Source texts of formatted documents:
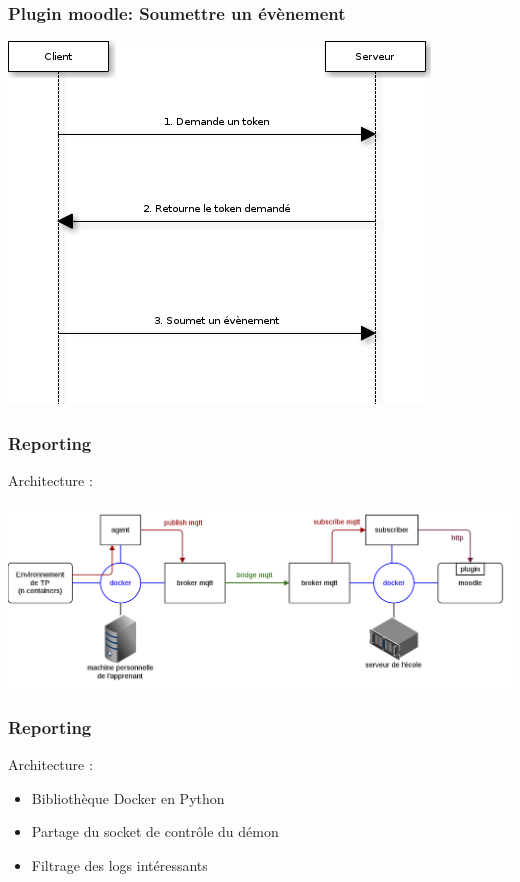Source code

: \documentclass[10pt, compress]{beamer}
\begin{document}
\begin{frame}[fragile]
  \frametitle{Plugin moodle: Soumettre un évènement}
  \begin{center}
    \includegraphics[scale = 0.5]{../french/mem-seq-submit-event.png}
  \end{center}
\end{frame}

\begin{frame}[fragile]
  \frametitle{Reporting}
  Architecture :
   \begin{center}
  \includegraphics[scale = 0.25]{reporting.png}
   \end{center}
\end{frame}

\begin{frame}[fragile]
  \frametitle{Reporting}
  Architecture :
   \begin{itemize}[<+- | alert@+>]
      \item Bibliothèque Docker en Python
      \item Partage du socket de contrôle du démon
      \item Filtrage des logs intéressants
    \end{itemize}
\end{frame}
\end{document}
==
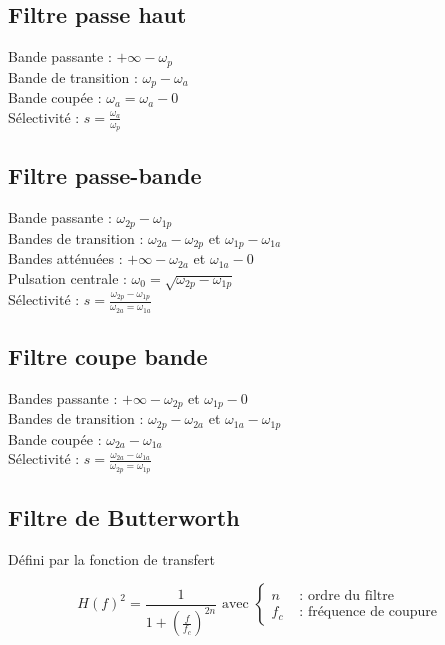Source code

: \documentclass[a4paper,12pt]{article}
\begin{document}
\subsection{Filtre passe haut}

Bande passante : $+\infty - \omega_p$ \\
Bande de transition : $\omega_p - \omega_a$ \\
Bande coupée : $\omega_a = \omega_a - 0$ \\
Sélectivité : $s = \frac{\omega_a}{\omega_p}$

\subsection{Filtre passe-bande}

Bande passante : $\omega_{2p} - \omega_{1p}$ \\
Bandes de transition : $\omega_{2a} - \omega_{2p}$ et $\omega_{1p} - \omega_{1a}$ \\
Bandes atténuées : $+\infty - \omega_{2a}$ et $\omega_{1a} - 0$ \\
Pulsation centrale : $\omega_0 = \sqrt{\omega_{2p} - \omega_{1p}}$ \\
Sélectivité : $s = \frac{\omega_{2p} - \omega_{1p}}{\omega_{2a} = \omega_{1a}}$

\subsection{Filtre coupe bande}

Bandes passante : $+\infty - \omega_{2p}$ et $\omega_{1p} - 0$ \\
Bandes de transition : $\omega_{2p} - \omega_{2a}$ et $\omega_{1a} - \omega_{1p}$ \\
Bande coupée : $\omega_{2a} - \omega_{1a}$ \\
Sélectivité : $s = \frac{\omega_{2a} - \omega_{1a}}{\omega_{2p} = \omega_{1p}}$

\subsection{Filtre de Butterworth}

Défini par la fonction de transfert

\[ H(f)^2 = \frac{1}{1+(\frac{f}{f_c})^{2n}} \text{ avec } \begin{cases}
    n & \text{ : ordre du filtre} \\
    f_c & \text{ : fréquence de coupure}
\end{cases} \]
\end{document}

What the exercise asks:
Among the entries, work out how many lines include the word "transition". Answer with that number only.

Exercise response:
3